_What needs to be done_
Keep every word of the listing and drop the images when you write it out.

_Material to process_
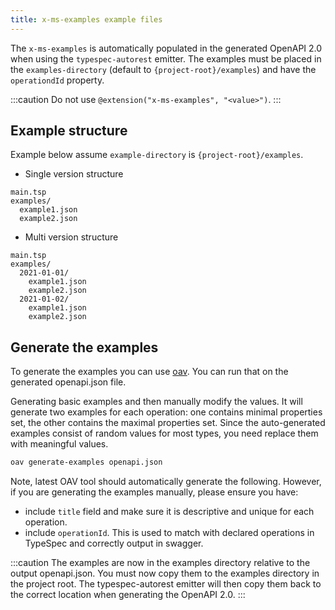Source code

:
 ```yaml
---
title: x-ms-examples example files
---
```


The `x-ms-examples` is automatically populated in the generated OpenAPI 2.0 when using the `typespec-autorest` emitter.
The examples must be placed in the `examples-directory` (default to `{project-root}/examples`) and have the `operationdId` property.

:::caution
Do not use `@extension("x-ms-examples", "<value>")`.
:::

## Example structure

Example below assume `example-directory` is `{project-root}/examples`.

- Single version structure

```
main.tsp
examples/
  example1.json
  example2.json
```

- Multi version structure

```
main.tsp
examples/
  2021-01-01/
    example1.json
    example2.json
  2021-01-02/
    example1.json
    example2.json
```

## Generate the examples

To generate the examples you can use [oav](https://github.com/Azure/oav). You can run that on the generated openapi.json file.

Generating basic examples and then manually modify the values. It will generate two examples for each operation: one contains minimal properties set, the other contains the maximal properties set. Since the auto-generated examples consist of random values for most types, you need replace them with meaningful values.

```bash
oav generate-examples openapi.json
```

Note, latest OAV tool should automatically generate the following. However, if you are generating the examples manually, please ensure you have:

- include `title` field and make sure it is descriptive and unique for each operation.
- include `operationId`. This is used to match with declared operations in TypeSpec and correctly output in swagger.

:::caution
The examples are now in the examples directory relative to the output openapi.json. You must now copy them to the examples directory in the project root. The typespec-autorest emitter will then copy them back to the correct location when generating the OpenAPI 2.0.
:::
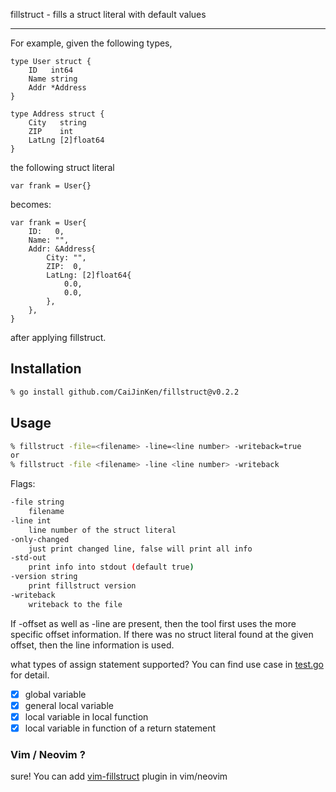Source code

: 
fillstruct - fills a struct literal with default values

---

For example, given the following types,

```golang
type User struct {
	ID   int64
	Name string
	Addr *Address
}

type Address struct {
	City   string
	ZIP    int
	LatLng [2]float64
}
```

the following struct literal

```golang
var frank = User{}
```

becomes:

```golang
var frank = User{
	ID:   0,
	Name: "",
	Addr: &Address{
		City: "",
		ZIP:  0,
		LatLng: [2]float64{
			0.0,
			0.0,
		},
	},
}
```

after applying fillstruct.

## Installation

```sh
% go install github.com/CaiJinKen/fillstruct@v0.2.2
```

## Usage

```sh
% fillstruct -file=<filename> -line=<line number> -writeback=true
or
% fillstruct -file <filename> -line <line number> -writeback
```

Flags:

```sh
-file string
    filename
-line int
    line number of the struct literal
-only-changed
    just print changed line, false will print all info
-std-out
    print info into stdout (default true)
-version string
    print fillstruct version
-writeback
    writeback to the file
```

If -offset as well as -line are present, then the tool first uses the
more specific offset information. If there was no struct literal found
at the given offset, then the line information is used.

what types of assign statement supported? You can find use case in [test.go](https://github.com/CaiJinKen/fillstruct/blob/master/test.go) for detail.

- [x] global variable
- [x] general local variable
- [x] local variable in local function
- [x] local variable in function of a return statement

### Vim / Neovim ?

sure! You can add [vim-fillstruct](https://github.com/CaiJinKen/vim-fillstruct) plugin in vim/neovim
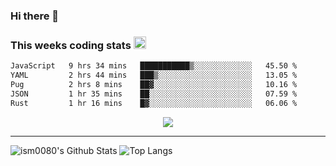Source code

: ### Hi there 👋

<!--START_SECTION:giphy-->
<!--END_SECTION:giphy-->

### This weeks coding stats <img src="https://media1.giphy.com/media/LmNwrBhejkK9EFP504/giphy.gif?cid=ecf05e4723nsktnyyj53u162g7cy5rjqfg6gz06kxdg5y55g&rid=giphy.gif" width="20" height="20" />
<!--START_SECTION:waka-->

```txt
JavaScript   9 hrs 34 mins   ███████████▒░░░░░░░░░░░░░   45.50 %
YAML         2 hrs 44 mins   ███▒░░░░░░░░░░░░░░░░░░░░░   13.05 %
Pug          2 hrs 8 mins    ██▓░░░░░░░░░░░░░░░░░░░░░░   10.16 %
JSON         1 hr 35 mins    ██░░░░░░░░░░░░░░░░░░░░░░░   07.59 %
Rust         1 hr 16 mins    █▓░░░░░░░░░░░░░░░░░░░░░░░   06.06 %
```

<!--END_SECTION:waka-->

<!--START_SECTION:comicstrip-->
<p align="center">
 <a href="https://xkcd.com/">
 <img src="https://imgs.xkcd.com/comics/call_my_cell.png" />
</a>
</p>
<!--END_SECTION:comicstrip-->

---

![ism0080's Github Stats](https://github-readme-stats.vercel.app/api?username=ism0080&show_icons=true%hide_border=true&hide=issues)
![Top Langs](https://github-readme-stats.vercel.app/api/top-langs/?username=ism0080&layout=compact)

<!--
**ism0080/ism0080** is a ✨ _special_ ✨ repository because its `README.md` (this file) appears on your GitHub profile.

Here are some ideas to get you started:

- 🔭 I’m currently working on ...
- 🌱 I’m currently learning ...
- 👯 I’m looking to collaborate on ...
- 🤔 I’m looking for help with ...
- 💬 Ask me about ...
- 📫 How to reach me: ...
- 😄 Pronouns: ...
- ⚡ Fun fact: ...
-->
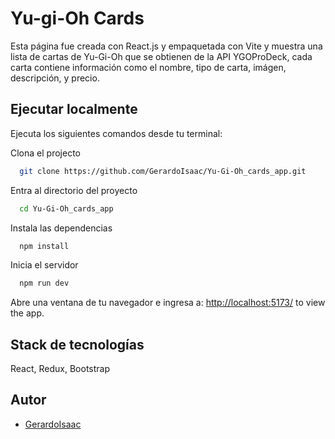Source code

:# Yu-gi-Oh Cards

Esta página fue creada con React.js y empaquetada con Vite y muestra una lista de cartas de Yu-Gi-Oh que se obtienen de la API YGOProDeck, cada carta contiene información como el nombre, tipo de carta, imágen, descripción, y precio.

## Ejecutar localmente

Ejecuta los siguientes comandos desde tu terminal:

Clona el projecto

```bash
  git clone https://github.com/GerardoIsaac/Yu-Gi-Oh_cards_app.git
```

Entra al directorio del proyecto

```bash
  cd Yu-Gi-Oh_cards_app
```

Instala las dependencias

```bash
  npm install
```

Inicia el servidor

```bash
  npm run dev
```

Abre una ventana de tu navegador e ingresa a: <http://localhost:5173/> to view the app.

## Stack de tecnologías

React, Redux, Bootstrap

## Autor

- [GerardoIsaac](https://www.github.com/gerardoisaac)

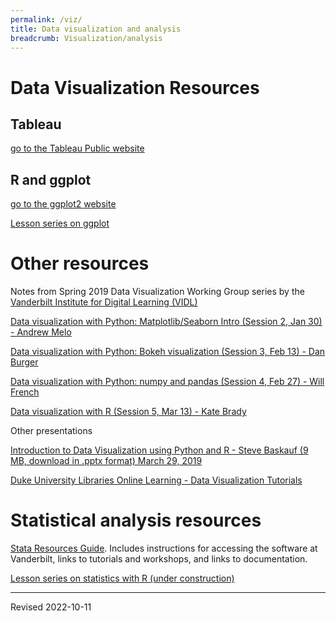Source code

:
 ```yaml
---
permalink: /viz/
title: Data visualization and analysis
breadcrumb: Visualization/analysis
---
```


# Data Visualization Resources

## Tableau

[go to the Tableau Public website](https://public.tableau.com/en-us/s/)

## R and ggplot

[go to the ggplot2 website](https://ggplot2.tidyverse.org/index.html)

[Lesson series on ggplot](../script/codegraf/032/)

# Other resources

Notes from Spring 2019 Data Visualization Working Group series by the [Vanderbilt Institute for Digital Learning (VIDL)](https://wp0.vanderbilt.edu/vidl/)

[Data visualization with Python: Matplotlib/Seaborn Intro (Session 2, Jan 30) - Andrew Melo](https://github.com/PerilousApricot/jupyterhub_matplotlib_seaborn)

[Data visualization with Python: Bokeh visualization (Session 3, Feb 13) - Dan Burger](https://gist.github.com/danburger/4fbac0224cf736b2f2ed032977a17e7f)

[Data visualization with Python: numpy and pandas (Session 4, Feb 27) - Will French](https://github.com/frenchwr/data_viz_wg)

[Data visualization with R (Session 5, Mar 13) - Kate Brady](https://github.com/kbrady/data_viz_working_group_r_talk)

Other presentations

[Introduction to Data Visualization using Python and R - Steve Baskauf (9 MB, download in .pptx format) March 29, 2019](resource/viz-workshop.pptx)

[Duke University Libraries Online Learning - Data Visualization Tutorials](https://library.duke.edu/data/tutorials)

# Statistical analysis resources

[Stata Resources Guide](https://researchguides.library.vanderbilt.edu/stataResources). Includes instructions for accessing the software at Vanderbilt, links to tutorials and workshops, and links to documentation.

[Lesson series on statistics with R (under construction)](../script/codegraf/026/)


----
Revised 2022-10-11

_Response to this task_
Source code

:
 ```yaml
---
title: x-ms-examples example files
---
```


The `x-ms-examples` is automatically populated in the generated OpenAPI 2.0 when using the `typespec-autorest` emitter.
The examples must be placed in the `examples-directory` (default to `{project-root}/examples`) and have the `operationdId` property.

:::caution
Do not use `@extension("x-ms-examples", "<value>")`.
:::

## Example structure

Example below assume `example-directory` is `{project-root}/examples`.

- Single version structure

```
main.tsp
examples/
  example1.json
  example2.json
```

- Multi version structure

```
main.tsp
examples/
  2021-01-01/
    example1.json
    example2.json
  2021-01-02/
    example1.json
    example2.json
```

## Generate the examples

To generate the examples you can use [oav](https://github.com/Azure/oav). You can run that on the generated openapi.json file.

Generating basic examples and then manually modify the values. It will generate two examples for each operation: one contains minimal properties set, the other contains the maximal properties set. Since the auto-generated examples consist of random values for most types, you need replace them with meaningful values.

```bash
oav generate-examples openapi.json
```

Note, latest OAV tool should automatically generate the following. However, if you are generating the examples manually, please ensure you have:

- include `title` field and make sure it is descriptive and unique for each operation.
- include `operationId`. This is used to match with declared operations in TypeSpec and correctly output in swagger.

:::caution
The examples are now in the examples directory relative to the output openapi.json. You must now copy them to the examples directory in the project root. The typespec-autorest emitter will then copy them back to the correct location when generating the OpenAPI 2.0.
:::
Source code

: 
fillstruct - fills a struct literal with default values

---

For example, given the following types,

```golang
type User struct {
	ID   int64
	Name string
	Addr *Address
}

type Address struct {
	City   string
	ZIP    int
	LatLng [2]float64
}
```

the following struct literal

```golang
var frank = User{}
```

becomes:

```golang
var frank = User{
	ID:   0,
	Name: "",
	Addr: &Address{
		City: "",
		ZIP:  0,
		LatLng: [2]float64{
			0.0,
			0.0,
		},
	},
}
```

after applying fillstruct.

## Installation

```sh
% go install github.com/CaiJinKen/fillstruct@v0.2.2
```

## Usage

```sh
% fillstruct -file=<filename> -line=<line number> -writeback=true
or
% fillstruct -file <filename> -line <line number> -writeback
```

Flags:

```sh
-file string
    filename
-line int
    line number of the struct literal
-only-changed
    just print changed line, false will print all info
-std-out
    print info into stdout (default true)
-version string
    print fillstruct version
-writeback
    writeback to the file
```

If -offset as well as -line are present, then the tool first uses the
more specific offset information. If there was no struct literal found
at the given offset, then the line information is used.

what types of assign statement supported? You can find use case in [test.go](https://github.com/CaiJinKen/fillstruct/blob/master/test.go) for detail.

- [x] global variable
- [x] general local variable
- [x] local variable in local function
- [x] local variable in function of a return statement

### Vim / Neovim ?

sure! You can add [vim-fillstruct](https://github.com/CaiJinKen/vim-fillstruct) plugin in vim/neovim
Source code

: ### Hi there 👋

<!--START_SECTION:giphy-->
<!--END_SECTION:giphy-->

### This weeks coding stats <img src="https://media1.giphy.com/media/LmNwrBhejkK9EFP504/giphy.gif?cid=ecf05e4723nsktnyyj53u162g7cy5rjqfg6gz06kxdg5y55g&rid=giphy.gif" width="20" height="20" />
<!--START_SECTION:waka-->

```txt
JavaScript   9 hrs 34 mins   ███████████▒░░░░░░░░░░░░░   45.50 %
YAML         2 hrs 44 mins   ███▒░░░░░░░░░░░░░░░░░░░░░   13.05 %
Pug          2 hrs 8 mins    ██▓░░░░░░░░░░░░░░░░░░░░░░   10.16 %
JSON         1 hr 35 mins    ██░░░░░░░░░░░░░░░░░░░░░░░   07.59 %
Rust         1 hr 16 mins    █▓░░░░░░░░░░░░░░░░░░░░░░░   06.06 %
```

<!--END_SECTION:waka-->

<!--START_SECTION:comicstrip-->
<p align="center">
 <a href="https://xkcd.com/">
 <img src="https://imgs.xkcd.com/comics/call_my_cell.png" />
</a>
</p>
<!--END_SECTION:comicstrip-->

---

![ism0080's Github Stats](https://github-readme-stats.vercel.app/api?username=ism0080&show_icons=true%hide_border=true&hide=issues)
![Top Langs](https://github-readme-stats.vercel.app/api/top-langs/?username=ism0080&layout=compact)

<!--
**ism0080/ism0080** is a ✨ _special_ ✨ repository because its `README.md` (this file) appears on your GitHub profile.

Here are some ideas to get you started:

- 🔭 I’m currently working on ...
- 🌱 I’m currently learning ...
- 👯 I’m looking to collaborate on ...
- 🤔 I’m looking for help with ...
- 💬 Ask me about ...
- 📫 How to reach me: ...
- 😄 Pronouns: ...
- ⚡ Fun fact: ...
-->
Source code

:# Yu-gi-Oh Cards

Esta página fue creada con React.js y empaquetada con Vite y muestra una lista de cartas de Yu-Gi-Oh que se obtienen de la API YGOProDeck, cada carta contiene información como el nombre, tipo de carta, imágen, descripción, y precio.

## Ejecutar localmente

Ejecuta los siguientes comandos desde tu terminal:

Clona el projecto

```bash
  git clone https://github.com/GerardoIsaac/Yu-Gi-Oh_cards_app.git
```

Entra al directorio del proyecto

```bash
  cd Yu-Gi-Oh_cards_app
```

Instala las dependencias

```bash
  npm install
```

Inicia el servidor

```bash
  npm run dev
```

Abre una ventana de tu navegador e ingresa a: <http://localhost:5173/> to view the app.

## Stack de tecnologías

React, Redux, Bootstrap

## Autor

- [GerardoIsaac](https://www.github.com/gerardoisaac)

Source code

:
 ```yaml
---
permalink: /viz/
title: Data visualization and analysis
breadcrumb: Visualization/analysis
---
```


# Data Visualization Resources

## Tableau

[go to the Tableau Public website](https://public.tableau.com/en-us/s/)

## R and ggplot

[go to the ggplot2 website](https://ggplot2.tidyverse.org/index.html)

[Lesson series on ggplot](../script/codegraf/032/)

# Other resources

Notes from Spring 2019 Data Visualization Working Group series by the [Vanderbilt Institute for Digital Learning (VIDL)](https://wp0.vanderbilt.edu/vidl/)

[Data visualization with Python: Matplotlib/Seaborn Intro (Session 2, Jan 30) - Andrew Melo](https://github.com/PerilousApricot/jupyterhub_matplotlib_seaborn)

[Data visualization with Python: Bokeh visualization (Session 3, Feb 13) - Dan Burger](https://gist.github.com/danburger/4fbac0224cf736b2f2ed032977a17e7f)

[Data visualization with Python: numpy and pandas (Session 4, Feb 27) - Will French](https://github.com/frenchwr/data_viz_wg)

[Data visualization with R (Session 5, Mar 13) - Kate Brady](https://github.com/kbrady/data_viz_working_group_r_talk)

Other presentations

[Introduction to Data Visualization using Python and R - Steve Baskauf (9 MB, download in .pptx format) March 29, 2019](resource/viz-workshop.pptx)

[Duke University Libraries Online Learning - Data Visualization Tutorials](https://library.duke.edu/data/tutorials)

# Statistical analysis resources

[Stata Resources Guide](https://researchguides.library.vanderbilt.edu/stataResources). Includes instructions for accessing the software at Vanderbilt, links to tutorials and workshops, and links to documentation.

[Lesson series on statistics with R (under construction)](../script/codegraf/026/)


----
Revised 2022-10-11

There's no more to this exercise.